Finding and keeping a job has been a challenge for many. Those who were laid off had to dip into their 401K plans just to survive. Home values — which often served as the backbone of a retirement plan – have plunged in value. Low interest rates, market volatility, and rising health care costs make saving for retirement even more complicated.
A survey by the Employee Benefit Research Institute shows that 56% of workers have saved less than $25,000, according to USA Today.
“People are frightened, confused and scared about their prospects for retirement in today’s economy amid changing rules” said Valerie Coleman Morris, a former CNN financial journalist. “In order to plan for tomorrow, you must understand your options for today.”
Morris and Mary Beth Frankin, a contributing editor at InvestmentNews, will be discussing how to plan for retirement at an all-day seminar on Friday, April 27. Financing the New Retirement: A One Day Seminar for Changing Economic Times, is being sponsored by the Osher Lifelong Learning Institute, a continuing education program for people over 55. Situated at UC Berkeley, OLLI offers courses, lectures, special events year-round for older adults.
Susan Hoffman, the director of OLLI, recently interviewed Valerie Coleman Morris about the retirement seminar:
Valerie, many Bay Area residents remember you as a journalist with KRON-TV and KGO-TV, and later from CNN as the finance correspondent and business anchor. What brought you to finance?
I was hired by CNN not because I was an economist, Wall Street broker or financial analyst. I was hired for my ability to speak to people and communicate with them in a way my audiences believe is in their best interest. That’s what I’ve done on air as a television journalist for 40+ years: come into peoples’ homes and intimate places and speak the truth: truth is my capital.
You have been an advocate for financial literacy. What does that mean and why is taking your money personally so important?
Financial literacy is having enough knowledge of financial matters to confidently make decisions that will meet and fulfill one’s own personal goals by responsibly managing income and assets. Taking your money personally is very important because your needs and goals are unique. Becoming and staying financially literate (it’s journey not a destination) is a life-long commitment to being responsible about adjusting money habits to (your) life’s variables (birth, death, marriage, divorce, job loss, relocation).
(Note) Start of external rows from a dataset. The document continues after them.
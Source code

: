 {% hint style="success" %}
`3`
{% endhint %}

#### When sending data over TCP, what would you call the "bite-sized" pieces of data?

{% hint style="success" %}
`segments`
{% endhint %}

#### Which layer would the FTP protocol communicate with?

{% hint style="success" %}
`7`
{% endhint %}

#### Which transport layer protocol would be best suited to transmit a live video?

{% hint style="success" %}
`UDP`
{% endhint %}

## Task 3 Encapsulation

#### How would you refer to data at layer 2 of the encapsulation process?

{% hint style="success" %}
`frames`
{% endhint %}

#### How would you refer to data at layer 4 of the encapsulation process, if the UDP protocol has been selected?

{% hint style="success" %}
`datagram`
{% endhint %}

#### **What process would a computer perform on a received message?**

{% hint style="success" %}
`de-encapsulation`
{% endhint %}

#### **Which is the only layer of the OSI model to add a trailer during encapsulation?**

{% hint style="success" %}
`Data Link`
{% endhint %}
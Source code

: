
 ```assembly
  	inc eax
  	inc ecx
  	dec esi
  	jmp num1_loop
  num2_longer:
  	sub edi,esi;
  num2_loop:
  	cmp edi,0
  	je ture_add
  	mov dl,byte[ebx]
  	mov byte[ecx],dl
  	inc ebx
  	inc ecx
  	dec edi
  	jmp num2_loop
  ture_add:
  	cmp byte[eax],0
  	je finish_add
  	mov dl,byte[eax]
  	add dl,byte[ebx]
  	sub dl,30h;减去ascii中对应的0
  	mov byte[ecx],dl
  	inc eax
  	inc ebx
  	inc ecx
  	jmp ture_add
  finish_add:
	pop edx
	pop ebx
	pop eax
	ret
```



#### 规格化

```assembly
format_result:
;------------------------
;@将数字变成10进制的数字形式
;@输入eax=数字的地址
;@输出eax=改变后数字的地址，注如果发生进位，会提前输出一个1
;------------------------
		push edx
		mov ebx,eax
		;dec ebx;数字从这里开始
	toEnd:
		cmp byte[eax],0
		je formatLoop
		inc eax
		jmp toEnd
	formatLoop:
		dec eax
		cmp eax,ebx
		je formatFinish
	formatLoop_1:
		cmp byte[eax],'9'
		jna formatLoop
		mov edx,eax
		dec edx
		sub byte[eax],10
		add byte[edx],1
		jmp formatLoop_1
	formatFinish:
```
With these changing times, retirement is being redefined at the same time as the economy is in flux. How will your seminar address this?
People are frightened, confused and scared about their prospects for retirement in today’s economy amid changing rules. In order to plan for tomorrow, you must understand your options for today. This seminar will help attendees identify what they understand about saving for retirement, what they don’t understand and where outside help may be needed.
Who will benefit from this seminar?
People who are approaching retirement and those who are already retired. The five years before retiring and the first five years after retiring are often referred to as “the red zone” — the critical time to adjust or recover from money decisions.
What can people expect to take away from this day-long seminar?
The tools to make retirement work for them; concrete ways to evaluate their retirement savings and resources; and new financial products and strategies to help them make their money last a lifetime. It’s a great opportunity to raise awareness about the need for improving financial literacy.